→ What to do: In the entries below, find the lines with the word "large" and copy them.

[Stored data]
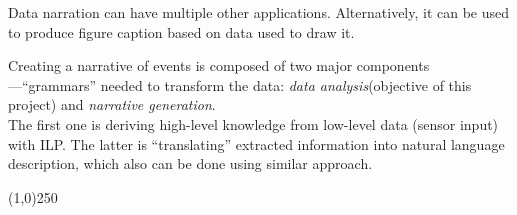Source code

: \documentclass[12pt, a4paper, pdflatex, leqno, twoside, openright]{report}
\begin{document}
Data narration can have multiple other applications. Alternatively, it can be used to produce figure caption based on data used to draw it.

Creating a narrative of events is composed of two major components---``grammars'' needed to transform the data: \emph{data analysis}(objective of this project) and \emph{narrative generation}.\\
The first one is deriving high-level knowledge from low-level data (sensor input) with ILP. The latter is ``translating'' extracted information into natural language description, which also can be done using similar approach.


\begin{center}
\noindent \line(1,0){250}
\end{center}

{}

% 
\end{document}
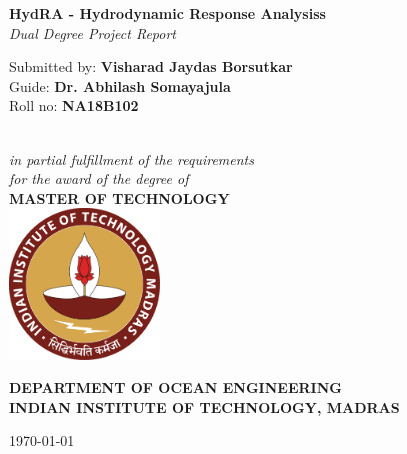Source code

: \begin{titlepage}
\centering

{\huge \bfseries HydRA - Hydrodynamic Response Analysiss} %
\\ [1.5cm]


\emph{\large Dual Degree Project Report } %
\\[1cm] 

\begin{minipage}{1\textwidth}
\begin{center} \large
Submitted by: \textbf{Visharad Jaydas Borsutkar} %
\\
Guide: \textbf{Dr. Abhilash Somayajula} \\
Roll no: \textbf{NA18B102} %
\end{center}
\end{minipage} 
\\[2cm]

\emph{\large in partial fulfillment of the requirements \\ for the award of the degree of }
\\ [2cm]


{\large \bf MASTER OF TECHNOLOGY}
\\[2cm]


\includegraphics[width=4cm]{photos/logo.pdf}


\vspace{0.5cm}
\begin{minipage}{1\textwidth}
\begin{center} \large
\textbf {DEPARTMENT OF OCEAN ENGINEERING \\
INDIAN INSTITUTE OF TECHNOLOGY, MADRAS} %
\\[0.3cm]

\end{center}
\end{minipage} 

\vspace{1cm}
{\large \today}
\end{titlepage}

→ Exercise result:
\emph{\large Dual Degree Project Report } %
\begin{center} \large
\emph{\large in partial fulfillment of the requirements \\ for the award of the degree of }
{\large \bf MASTER OF TECHNOLOGY}
\begin{center} \large
{\large \today}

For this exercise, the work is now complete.